- [Recorded data]:

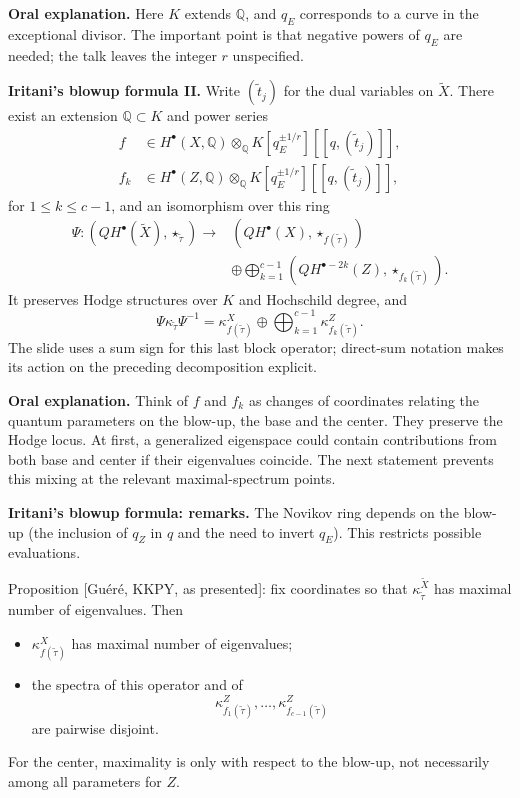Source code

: \textbf{Oral explanation.}
Here $K$ extends $\mathbb Q$, and $q_E$
corresponds to a curve in the exceptional
divisor. The important point is that
negative powers of $q_E$ are needed;
the talk leaves the integer $r$ unspecified.

\medskip\noindent
\textbf{Iritani's blowup formula II.}
Write $(\widetilde t_j)$ for the dual
variables on $\widetilde X$.
There exist an extension
$\mathbb Q\subset K$ and power series
$$
\begin{aligned}
f&\in H^\bullet(X,\mathbb Q)
\otimes_{\mathbb Q}
K[q_E^{\pm1/r}][[q,(\widetilde t_j)]],\\
f_k&\in H^\bullet(Z,\mathbb Q)
\otimes_{\mathbb Q}
K[q_E^{\pm1/r}][[q,(\widetilde t_j)]],
\end{aligned}
$$
for $1\leq k\leq c-1$, and an isomorphism
over this ring
$$
\begin{aligned}
\Psi:(QH^\bullet(\widetilde X),
\star_{\widetilde\tau})
\longrightarrow{}&
(QH^\bullet(X),\star_{f(\widetilde\tau)})\\
&\oplus\bigoplus_{k=1}^{c-1}
(QH^{\bullet-2k}(Z),
\star_{f_k(\widetilde\tau)}).
\end{aligned}
$$
It preserves Hodge structures over $K$
and Hochschild degree, and
$$
\Psi\kappa_{\widetilde\tau}\Psi^{-1}
=
\kappa^X_{f(\widetilde\tau)}
\oplus\bigoplus_{k=1}^{c-1}
\kappa^Z_{f_k(\widetilde\tau)}.
$$
The slide uses a sum sign for this last
block operator; direct-sum notation makes
its action on the preceding decomposition
explicit.

\textbf{Oral explanation.}
Think of $f$ and $f_k$ as changes of
coordinates relating the quantum parameters
on the blow-up, the base and the center.
They preserve the Hodge locus.
At first, a generalized eigenspace could
contain contributions from both base and
center if their eigenvalues coincide.
The next statement prevents this mixing
at the relevant maximal-spectrum points.

\medskip\noindent
\textbf{Iritani's blowup formula: remarks.}
The Novikov ring depends on the blow-up
(the inclusion of $q_Z$ in $q$ and the
need to invert $q_E$). This restricts
possible evaluations.

Proposition [Gu\'er\'e, KKPY, as presented]:
fix coordinates so that
$\kappa_{\widetilde\tau}^{\widetilde X}$
has maximal number of eigenvalues. Then
\begin{itemize}
\item $\kappa^X_{f(\widetilde\tau)}$ has
maximal number of eigenvalues;
\item the spectra of this operator and of
$$
\kappa^Z_{f_1(\widetilde\tau)},\ldots,
\kappa^Z_{f_{c-1}(\widetilde\tau)}
$$
are pairwise disjoint.
\end{itemize}
For the center, maximality is only with
respect to the blow-up, not necessarily
among all parameters for $Z$.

- [What you are asked to do]: Return word for word the line with "center if their eigenvalues coincide." and every line after it through the end of the records above.

- [Result]:
center if their eigenvalues coincide.
The next statement prevents this mixing
at the relevant maximal-spectrum points.

\medskip\noindent
\textbf{Iritani's blowup formula: remarks.}
The Novikov ring depends on the blow-up
(the inclusion of $q_Z$ in $q$ and the
need to invert $q_E$). This restricts
possible evaluations.

Proposition [Gu\'er\'e, KKPY, as presented]:
fix coordinates so that
$\kappa_{\widetilde\tau}^{\widetilde X}$
has maximal number of eigenvalues. Then
\begin{itemize}
\item $\kappa^X_{f(\widetilde\tau)}$ has
maximal number of eigenvalues;
\item the spectra of this operator and of
$$
\kappa^Z_{f_1(\widetilde\tau)},\ldots,
\kappa^Z_{f_{c-1}(\widetilde\tau)}
$$
are pairwise disjoint.
\end{itemize}
For the center, maximality is only with
respect to the blow-up, not necessarily
among all parameters for $Z$.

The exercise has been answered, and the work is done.